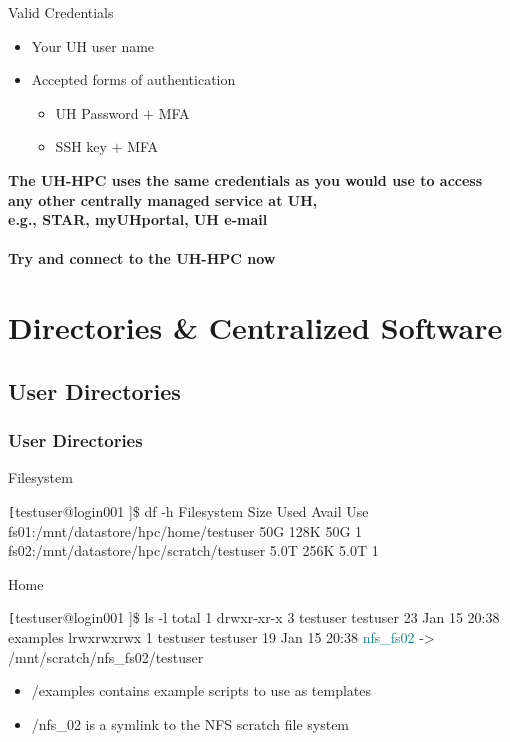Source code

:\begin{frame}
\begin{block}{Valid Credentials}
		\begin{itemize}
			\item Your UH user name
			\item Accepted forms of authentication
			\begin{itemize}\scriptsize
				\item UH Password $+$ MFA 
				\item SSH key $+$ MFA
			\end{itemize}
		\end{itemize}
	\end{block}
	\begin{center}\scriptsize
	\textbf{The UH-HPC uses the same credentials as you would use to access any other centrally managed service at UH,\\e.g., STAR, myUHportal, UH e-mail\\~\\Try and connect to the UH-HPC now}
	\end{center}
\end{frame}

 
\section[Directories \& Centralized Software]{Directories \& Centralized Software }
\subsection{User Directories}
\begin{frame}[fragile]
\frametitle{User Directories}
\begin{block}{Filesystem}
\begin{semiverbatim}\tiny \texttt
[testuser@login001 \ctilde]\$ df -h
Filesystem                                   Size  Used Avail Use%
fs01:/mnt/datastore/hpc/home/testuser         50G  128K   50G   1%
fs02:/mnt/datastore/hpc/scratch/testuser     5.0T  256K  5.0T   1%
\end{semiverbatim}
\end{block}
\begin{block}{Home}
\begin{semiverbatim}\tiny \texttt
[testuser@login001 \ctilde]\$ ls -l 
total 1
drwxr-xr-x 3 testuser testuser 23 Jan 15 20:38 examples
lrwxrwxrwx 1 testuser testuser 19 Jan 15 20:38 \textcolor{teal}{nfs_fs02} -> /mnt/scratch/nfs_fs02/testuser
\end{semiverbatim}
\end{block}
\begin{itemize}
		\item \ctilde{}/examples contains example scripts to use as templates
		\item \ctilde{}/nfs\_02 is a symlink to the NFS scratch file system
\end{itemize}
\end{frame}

==

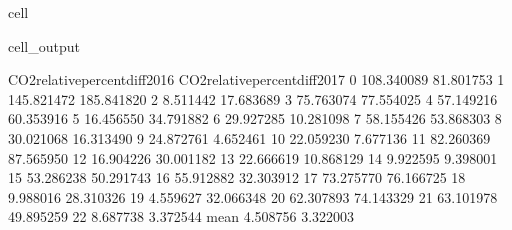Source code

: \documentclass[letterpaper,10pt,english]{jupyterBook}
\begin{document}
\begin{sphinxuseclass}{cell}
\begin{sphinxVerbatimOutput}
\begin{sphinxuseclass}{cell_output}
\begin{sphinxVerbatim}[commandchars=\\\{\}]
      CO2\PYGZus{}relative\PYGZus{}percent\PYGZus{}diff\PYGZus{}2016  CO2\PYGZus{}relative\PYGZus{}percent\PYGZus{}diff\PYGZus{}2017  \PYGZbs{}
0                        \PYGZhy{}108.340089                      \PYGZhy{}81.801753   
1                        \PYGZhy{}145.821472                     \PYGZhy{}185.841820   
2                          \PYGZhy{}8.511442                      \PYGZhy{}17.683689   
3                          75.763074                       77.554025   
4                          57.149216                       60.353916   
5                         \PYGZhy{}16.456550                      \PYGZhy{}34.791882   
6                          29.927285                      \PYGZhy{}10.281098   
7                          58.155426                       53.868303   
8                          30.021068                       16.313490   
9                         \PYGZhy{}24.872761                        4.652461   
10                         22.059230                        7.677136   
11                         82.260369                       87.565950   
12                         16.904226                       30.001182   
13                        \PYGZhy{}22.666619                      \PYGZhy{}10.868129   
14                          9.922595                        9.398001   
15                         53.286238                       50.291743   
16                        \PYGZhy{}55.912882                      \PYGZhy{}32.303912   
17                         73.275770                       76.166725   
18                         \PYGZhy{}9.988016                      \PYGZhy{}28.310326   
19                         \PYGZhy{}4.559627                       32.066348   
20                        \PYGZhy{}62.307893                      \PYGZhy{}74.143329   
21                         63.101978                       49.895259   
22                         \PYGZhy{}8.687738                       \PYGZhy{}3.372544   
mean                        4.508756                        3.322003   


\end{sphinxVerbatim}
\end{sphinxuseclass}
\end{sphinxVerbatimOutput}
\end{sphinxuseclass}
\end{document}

* * *

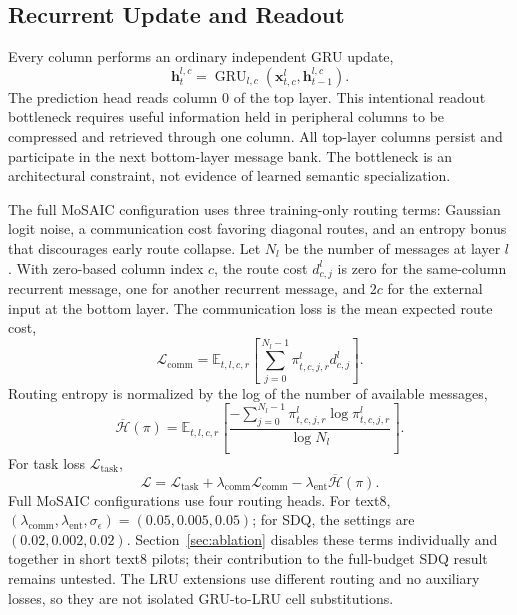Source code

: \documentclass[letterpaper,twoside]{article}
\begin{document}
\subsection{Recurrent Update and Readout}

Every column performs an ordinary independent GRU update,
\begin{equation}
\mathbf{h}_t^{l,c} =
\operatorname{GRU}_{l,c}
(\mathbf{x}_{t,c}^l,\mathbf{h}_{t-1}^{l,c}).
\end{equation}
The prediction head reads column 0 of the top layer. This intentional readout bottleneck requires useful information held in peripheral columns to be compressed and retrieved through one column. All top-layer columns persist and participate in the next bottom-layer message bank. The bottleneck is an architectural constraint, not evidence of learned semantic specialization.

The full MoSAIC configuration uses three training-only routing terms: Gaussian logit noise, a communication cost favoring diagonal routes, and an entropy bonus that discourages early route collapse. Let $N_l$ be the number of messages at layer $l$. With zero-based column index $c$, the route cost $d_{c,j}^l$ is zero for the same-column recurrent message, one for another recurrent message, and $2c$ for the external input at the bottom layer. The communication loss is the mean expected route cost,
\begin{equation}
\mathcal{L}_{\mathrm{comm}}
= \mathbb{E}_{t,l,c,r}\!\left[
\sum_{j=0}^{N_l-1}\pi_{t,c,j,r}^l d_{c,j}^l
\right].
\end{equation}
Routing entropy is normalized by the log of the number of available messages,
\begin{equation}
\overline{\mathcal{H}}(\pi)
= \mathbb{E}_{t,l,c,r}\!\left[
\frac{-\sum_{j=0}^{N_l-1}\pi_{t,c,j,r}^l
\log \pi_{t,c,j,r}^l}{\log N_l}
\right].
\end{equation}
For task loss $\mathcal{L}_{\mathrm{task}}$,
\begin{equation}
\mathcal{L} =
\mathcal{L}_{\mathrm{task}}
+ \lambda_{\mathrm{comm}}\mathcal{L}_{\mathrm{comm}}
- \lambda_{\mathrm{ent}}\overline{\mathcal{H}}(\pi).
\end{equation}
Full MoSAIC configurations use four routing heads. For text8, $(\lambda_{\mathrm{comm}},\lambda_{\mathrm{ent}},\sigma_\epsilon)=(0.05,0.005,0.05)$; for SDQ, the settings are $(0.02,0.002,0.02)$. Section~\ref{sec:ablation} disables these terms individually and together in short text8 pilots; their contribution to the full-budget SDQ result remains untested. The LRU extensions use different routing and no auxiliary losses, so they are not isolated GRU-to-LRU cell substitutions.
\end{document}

## Task objective:
The string "Filesystem" shows up in some lines of the listing. Copy each such line.

## Completed task:
\begin{block}{Filesystem}
Filesystem                                   Size  Used Avail Use%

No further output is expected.